By Joe Darby
Is the United States going to be fighting in Eastern Europe to repel a Russian invasion of Ukraine in the coming days?
That’s the big question surrounding the Ukraine crisis, but there are many others. The situation is escalating day by day, it seems. In spite of President Joe Biden’s incredibly inept statement that the US might tolerate a “minor incursion” into Ukraine by Russian troops, administration spokesman have quickly walked that back and claim that no border crossings at all by Russia will be accepted. “Severe” economic sanctions will be imposed, they say.
But about 8,500 US troops were placed on the highest alert Monday morning, ready to deploy and become part of the NATO forces if needed, a State Department spokesman said. Other NATO ally nations are transferring weapons to Ukraine, ranging from anti- aircraft and anti-tank missiles to jet fighters.
Among the many questions that we can expect to be answered before too much longer is whether Russian President Vladimir Putin will come to his senses and not order an invasion. He has massed more than 100,000 troops on the Ukraine border and has apparently begun plans to make it appear that Ukraine is the aggressor, as an excuse for an invasion.
The man has immense pride and a roll back would be humiliating for him. So that fact does not bode well.
If he does invade, will Ukraine be able to successfully defend itself? Although greatly outnumbered, Ukrainian troops will be fighting to defend their homeland and no one really knows just how efficient or motivated the Russian army is today. A followup to that question is, if Russian troops are more or less stopped at the border, will Putin escalate, bring in reinforcements and began a devastating bombing campaign against Ukrainian cities?.
If that happens, will the conflict widen? Will NATO and/or American troops become involved in combat? Could this then spread into a European-wide war, possibly even into World War III, with nuclear weapons? If the US does become involved in a European war, will China use the opportunity to invade Taiwan, as it has been threatening to do for years? Does the US still have the capacity to fight a two-front war if China does make a move?
Readers, we are possibly at a major turning point in Western history, whether for good or ill no one can predict now. Speaking of history, how did this situation come to pass?
As you probably know, Kiev is the capital of Ukraine. Like the Russians, Ukrainians are Slavs and in the early Middle Ages, the most powerful Eastern European state was the Kievan Rus empire (and that’s where the name Russia comes from, Rus), but that entity was pretty much destroyed by a gigantic invasion of the Mongols, all the way from China, in the 1200s.
In the coming centuries, a Russian state under the czars and centered upon Moscow began steadily expanding and eventually took over the area of Ukraine. In the 18th century, part of Ukraine came under the control of the Austro-Hungarian Empire. I don’t have the space to go into detail of the incredibly complicated history and politics of Eastern Europe, but the important point for our study today is that following the turmoil of World War I and the Communist Revolution in Russian, Ukrainians tried to fight for their independence but lost and were made part of the new Soviet Union.

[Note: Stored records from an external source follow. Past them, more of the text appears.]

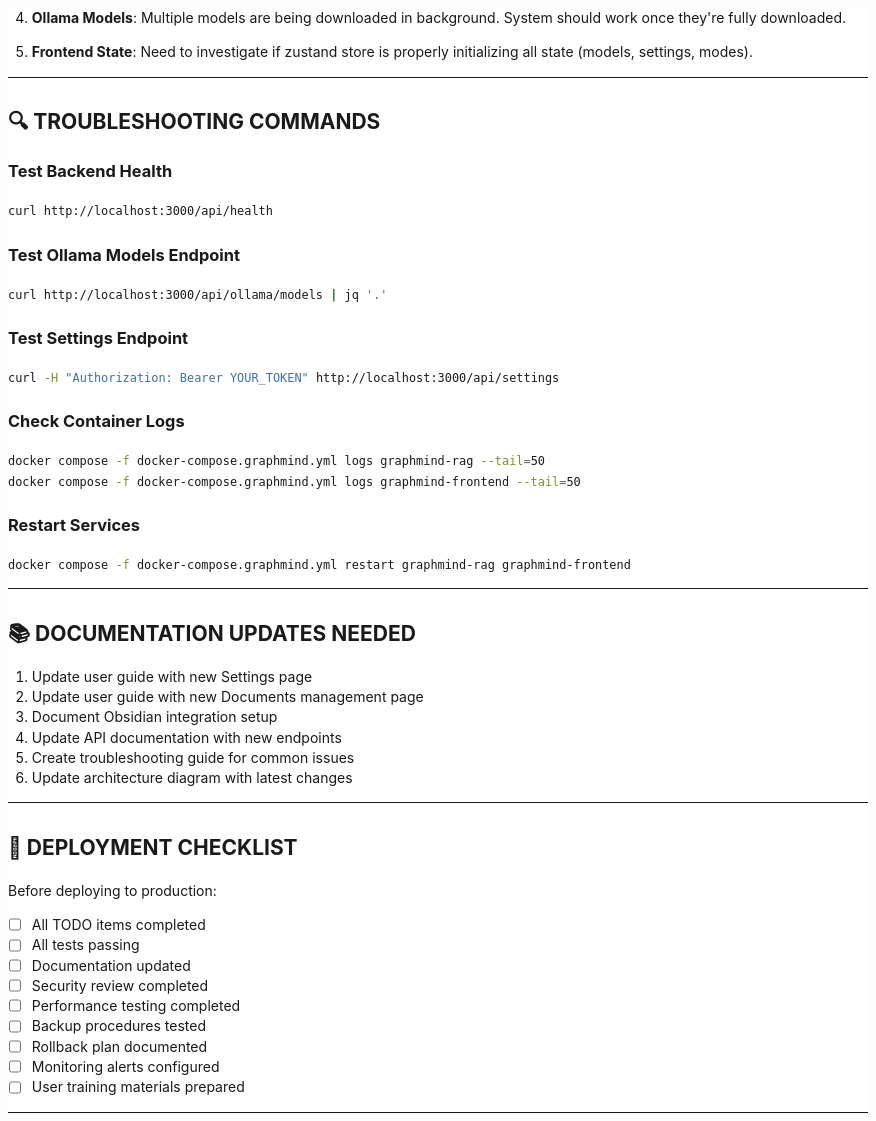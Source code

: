4. **Ollama Models**: Multiple models are being downloaded in background. System should work once they're fully downloaded.

5. **Frontend State**: Need to investigate if zustand store is properly initializing all state (models, settings, modes).

---

## 🔍 TROUBLESHOOTING COMMANDS

### Test Backend Health
```bash
curl http://localhost:3000/api/health
```

### Test Ollama Models Endpoint
```bash
curl http://localhost:3000/api/ollama/models | jq '.'
```

### Test Settings Endpoint
```bash
curl -H "Authorization: Bearer YOUR_TOKEN" http://localhost:3000/api/settings
```

### Check Container Logs
```bash
docker compose -f docker-compose.graphmind.yml logs graphmind-rag --tail=50
docker compose -f docker-compose.graphmind.yml logs graphmind-frontend --tail=50
```

### Restart Services
```bash
docker compose -f docker-compose.graphmind.yml restart graphmind-rag graphmind-frontend
```

---

## 📚 DOCUMENTATION UPDATES NEEDED

1. Update user guide with new Settings page
2. Update user guide with new Documents management page
3. Document Obsidian integration setup
4. Update API documentation with new endpoints
5. Create troubleshooting guide for common issues
6. Update architecture diagram with latest changes

---

## 🚀 DEPLOYMENT CHECKLIST

Before deploying to production:
- [ ] All TODO items completed
- [ ] All tests passing
- [ ] Documentation updated
- [ ] Security review completed
- [ ] Performance testing completed
- [ ] Backup procedures tested
- [ ] Rollback plan documented
- [ ] Monitoring alerts configured
- [ ] User training materials prepared

---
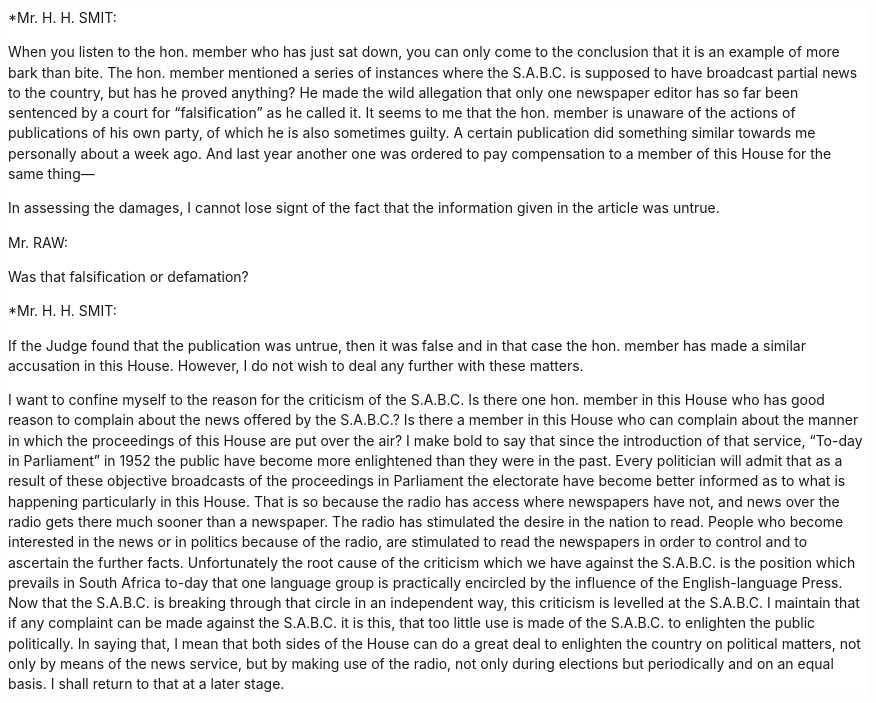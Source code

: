 </speech>

<speech by="#smit">

<from>*Mr. <person refersTo="hansard_za">H. H. SMIT</person>:</from>

<p>When you listen to the hon. member who has just sat down, you can only come to the conclusion that it is an example of more bark than bite. The hon. member mentioned a series of instances where the S.A.B.C. is supposed to have broadcast partial news to the country, but has he proved anything? He made the wild allegation that only one newspaper editor has so far been sentenced by a court for &#x201C;falsification&#x201D; as he called it. It seems to me that the hon. member is unaware of the actions of publications of his own party, of which he is also sometimes guilty. A certain publication did something similar towards me personally about a week ago. And last year another one was ordered to pay compensation to a member of this House for the same thing&#x2014;</p>

<block name="quote">In assessing the damages, I cannot lose signt of the fact that the information given in the article was untrue.</block>

</speech>

<speech by="#raw">

<from>Mr. <person refersTo="hansard_za">RAW</person>:</from>

<p>Was that falsification or defamation?</p>

</speech>

<speech by="#smit">

<from>*Mr. <person refersTo="hansard_za">H. H. SMIT</person>:</from>

<p>If the Judge found that the publication was untrue, then it was false and in that case the hon. member has made a similar accusation in this House. However, I do not wish to deal any further with these matters.</p>

<p>I want to confine myself to the reason for the criticism of the S.A.B.C. Is there one hon. member in this House who has good reason to complain about the news offered by the S.A.B.C.? Is there a member in this House who can complain about the manner in which the proceedings of this House are put over the air? I make bold to say that since the introduction of that service, &#x201C;To-day in Parliament&#x201D; in 1952 the public have become more enlightened than they were in the past. Every politician will admit that as a result of these objective broadcasts of the proceedings in Parliament the electorate have become better informed as to what is happening particularly in this House. That is so because the radio has access where newspapers have not, and news over the radio gets there much sooner than a newspaper. The radio has stimulated the desire in the nation to read. People who become interested in the news or in politics because of the radio, are stimulated to read the newspapers in order to control and to ascertain the further facts. Unfortunately the root cause of the criticism which we have against the S.A.B.C. is the position which prevails in South Africa to-day that one language group is practically encircled by the influence of the English-language Press. Now that the S.A.B.C. is breaking through that circle in an independent way, this criticism is levelled at the S.A.B.C. I maintain that if any complaint can be made against the S.A.B.C. it is this, that too little use is made of the S.A.B.C. to enlighten the public politically. In saying that, I mean that both sides of the House can do a great deal to enlighten the country on political matters, not only by means of the news service, but by making use of the radio, not only during elections but periodically and on an equal basis. I shall return to that at a later stage.</p>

In the 1930s, millions died in Ukraine of a famine purposefully created by Soviet Dictator Joseph Stalin. Ukrainians were so mistreated, in fact, that they welcomed the invasion of the Soviet Union by Germany in 1941 but quickly learned that, if anything, life under the Nazis was worse than that under the Communists.
When the Soviet Union broke up in 1991, Ukraine, like the rest of the so-called Soviet ‘”republics,” became an independent nation. But Russia invaded the Crimea in 2015, although that area was part of the Ukraine at the time, so there is certainly precedent for Russian aggression against the Ukrainians.
Putin maintains that the Russian and Ukrainian people are one and that they should be united. But Ukrainians are proud of their own unique history and the great majority of them want nothing to do with Russian domination. So, history is about to play out and will answer all of our questions soon enough. We can only hope and pray that the process is a peaceful one.